Thursday, January 8, 2015

Understanding Self Love

Every day, for the past 10 years, I have read a daily devotion out of a book. The pages are a little torn and ratty, some are dog-eared, and many have ink where I underlined some sentence that spoke to me. I've never been able to find a better devotional than this book, so I've never stopped rotating through the year.

It is called Journey To The Heart by Melody Beattie. No, it's not chock full of religious insight or even any bible passages, so if you are looking for a Christian devotional, this is not it. Though there is a mention of God throughout the book, it is more about understanding life in general. Each day there is a different, basic theme, and today, on January 8th it was about loving yourself until feels real. A take on "fake it until you make it."

There is one paragraph in particular that I want to share today, it says, "Sometimes, loving ourselves means accepting ourselves enough to tell ourselves other people like and approve of us. Sometimes, loving ourselves means approving of ourselves, even when they don't. It takes courage to stop cowering and openly love, accept, and approve of ourselves."

This sort of got me to thinking of past behavior on my part. I have often prided myself on surrounding myself with strong, independent, almost overly snarky friends. People who can dish it out and take it. I saw some of these people as validation that, yeah, I'm a tough chick, and sure, I can handle anything you throw at me - don't worry, I'm resilient.

But the truth is, those people weren't always the best for my spirit.

I actually have begun to view kindness, compassion, the ability to forgive as true strength. Sure, I can "take it," but nothing is written in the stars that says I should be taking it. I have come to the realization that many people that I have let into my life, in all reality, aren't exactly good for my soul. No, there is nothing wrong with them. But maybe, they aren't what I need in order to grow as a person.

I met a woman recently that if I had met 25 years ago, I probably would not have given her the time of day. She is, in all societal regards, not very attractive. Actually, if I am completely honest, she was not blessed with many outwardly attributes that would be considered beautiful. However, she had the warmest smile, the kindest words for me, and I could tell that her soul was shining through. I never really surrounded myself with these type of people. The average Joe, the person who is just happy to live and not really caring so much for the limelight. Instead, the "friends" I have made my entire life have always been the people who have to not only try to be the best, they want everyone to know they are the best, and sometimes, in an effort to validate themselves, they might step on you on the way up. However, if I had made more friends like this woman I encountered, would my relationships be more real? Would I have felt more genuine concern and nurturing, and in turn, would I have saved myself years of trying to figure out why I was not feeling that connection with others like I had craved, but did not tap into?

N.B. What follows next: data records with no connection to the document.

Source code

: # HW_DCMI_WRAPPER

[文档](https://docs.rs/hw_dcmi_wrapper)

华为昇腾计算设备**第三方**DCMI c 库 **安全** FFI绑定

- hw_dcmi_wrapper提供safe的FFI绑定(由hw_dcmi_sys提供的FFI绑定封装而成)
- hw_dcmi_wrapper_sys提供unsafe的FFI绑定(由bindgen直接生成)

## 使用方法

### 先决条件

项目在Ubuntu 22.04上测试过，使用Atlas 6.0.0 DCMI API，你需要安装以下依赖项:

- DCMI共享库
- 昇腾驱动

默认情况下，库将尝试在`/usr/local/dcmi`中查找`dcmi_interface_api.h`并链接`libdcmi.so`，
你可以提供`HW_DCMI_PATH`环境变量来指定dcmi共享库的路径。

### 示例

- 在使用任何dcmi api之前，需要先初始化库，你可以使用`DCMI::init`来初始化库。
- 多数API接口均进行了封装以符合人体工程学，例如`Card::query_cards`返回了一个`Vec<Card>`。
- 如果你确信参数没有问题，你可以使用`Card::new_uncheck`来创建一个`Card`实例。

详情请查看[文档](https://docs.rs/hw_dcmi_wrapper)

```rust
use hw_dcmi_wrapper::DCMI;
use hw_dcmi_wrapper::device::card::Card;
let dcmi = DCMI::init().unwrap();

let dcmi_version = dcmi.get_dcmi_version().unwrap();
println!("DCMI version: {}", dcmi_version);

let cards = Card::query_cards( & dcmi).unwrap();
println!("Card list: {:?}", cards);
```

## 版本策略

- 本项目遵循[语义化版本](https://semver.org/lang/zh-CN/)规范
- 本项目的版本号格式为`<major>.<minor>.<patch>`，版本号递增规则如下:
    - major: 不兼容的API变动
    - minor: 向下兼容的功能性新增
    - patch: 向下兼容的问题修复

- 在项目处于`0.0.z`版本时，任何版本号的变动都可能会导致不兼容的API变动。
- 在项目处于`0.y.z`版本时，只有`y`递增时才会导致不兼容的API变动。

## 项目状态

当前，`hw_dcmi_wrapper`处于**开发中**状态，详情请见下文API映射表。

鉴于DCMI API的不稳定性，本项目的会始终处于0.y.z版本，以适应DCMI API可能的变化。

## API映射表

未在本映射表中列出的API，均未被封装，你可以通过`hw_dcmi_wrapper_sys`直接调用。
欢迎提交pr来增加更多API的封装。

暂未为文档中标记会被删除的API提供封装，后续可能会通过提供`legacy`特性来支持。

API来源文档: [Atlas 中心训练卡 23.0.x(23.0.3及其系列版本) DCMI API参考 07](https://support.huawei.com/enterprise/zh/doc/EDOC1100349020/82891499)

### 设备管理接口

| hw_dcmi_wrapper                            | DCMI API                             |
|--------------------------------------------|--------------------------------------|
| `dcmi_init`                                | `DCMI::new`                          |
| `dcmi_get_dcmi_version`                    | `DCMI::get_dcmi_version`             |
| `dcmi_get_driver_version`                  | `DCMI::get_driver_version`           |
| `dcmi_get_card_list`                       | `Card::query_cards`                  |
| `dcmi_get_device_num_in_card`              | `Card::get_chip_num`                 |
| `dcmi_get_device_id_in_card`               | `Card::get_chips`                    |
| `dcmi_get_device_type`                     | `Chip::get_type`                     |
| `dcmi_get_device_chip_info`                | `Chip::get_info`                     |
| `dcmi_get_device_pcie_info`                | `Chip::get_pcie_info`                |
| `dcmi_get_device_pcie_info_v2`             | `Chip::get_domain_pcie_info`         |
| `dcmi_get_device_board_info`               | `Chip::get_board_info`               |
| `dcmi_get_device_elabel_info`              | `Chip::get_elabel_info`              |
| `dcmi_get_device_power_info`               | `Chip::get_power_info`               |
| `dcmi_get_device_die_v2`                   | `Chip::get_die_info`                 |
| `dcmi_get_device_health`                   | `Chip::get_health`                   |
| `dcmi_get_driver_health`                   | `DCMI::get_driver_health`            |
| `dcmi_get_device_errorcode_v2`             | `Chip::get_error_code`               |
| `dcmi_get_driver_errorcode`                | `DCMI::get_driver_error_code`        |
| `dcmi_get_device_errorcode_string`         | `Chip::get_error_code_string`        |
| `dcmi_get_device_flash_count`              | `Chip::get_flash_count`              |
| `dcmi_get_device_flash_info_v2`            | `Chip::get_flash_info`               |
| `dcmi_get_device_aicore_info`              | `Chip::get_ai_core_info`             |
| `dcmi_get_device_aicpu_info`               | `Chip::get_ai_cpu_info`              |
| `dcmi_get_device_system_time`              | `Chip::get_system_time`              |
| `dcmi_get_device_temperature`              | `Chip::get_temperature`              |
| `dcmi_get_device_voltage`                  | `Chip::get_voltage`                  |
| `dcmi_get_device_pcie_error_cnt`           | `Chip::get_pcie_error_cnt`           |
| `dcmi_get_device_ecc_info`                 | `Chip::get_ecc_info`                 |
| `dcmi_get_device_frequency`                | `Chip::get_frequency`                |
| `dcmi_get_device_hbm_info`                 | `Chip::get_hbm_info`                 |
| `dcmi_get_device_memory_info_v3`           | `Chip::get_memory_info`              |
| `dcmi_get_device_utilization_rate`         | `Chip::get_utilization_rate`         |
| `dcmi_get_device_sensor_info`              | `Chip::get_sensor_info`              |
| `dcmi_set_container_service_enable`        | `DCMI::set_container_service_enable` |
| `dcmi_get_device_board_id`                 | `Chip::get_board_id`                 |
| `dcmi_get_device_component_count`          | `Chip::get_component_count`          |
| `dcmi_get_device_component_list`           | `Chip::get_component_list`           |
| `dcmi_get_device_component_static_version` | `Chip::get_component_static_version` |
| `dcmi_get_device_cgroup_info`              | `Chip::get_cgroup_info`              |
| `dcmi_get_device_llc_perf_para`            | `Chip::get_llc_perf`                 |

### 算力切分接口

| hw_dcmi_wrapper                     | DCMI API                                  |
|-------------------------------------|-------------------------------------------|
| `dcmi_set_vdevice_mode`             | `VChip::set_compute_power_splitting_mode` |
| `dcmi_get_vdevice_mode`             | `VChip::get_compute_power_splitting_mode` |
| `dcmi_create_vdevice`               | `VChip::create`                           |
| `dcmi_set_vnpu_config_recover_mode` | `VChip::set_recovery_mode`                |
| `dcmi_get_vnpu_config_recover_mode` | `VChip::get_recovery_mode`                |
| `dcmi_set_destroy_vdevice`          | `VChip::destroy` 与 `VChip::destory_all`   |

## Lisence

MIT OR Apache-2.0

With that being said, the section I read this morning sort of reminded me that it, in all honesty, starts with me. I need to be more loving and patient with myself, and not seek it from those I might find myself around. Please note, my closest and dearest friends do not fit this category. (That goes for you guys reading and wondering if I am talking about you.) I'm talking about what I call the second tier friends - the ones you typically come into contact with and share some social occasions. I need to be more choosy in who I let in. Really in.

What I need to remember in 2015 is to accept who I am and what I have become. I've accomplished a lot, and honestly, I 'm really good at what I do. I don't need any other "peers" to tell me that. The proof is, as they say, in the pudding. I am valuable to this community, to my job, to my family, to my friends, and to my significant other. I don't need someone to tell me that, I know that - maybe by a simple thank you, or a smile, or just knowing I truly did everything I could to make that person's life better.

In 2015, I will learn to love myself more. I will be my own validation, and with that, I will become a stronger friend to others.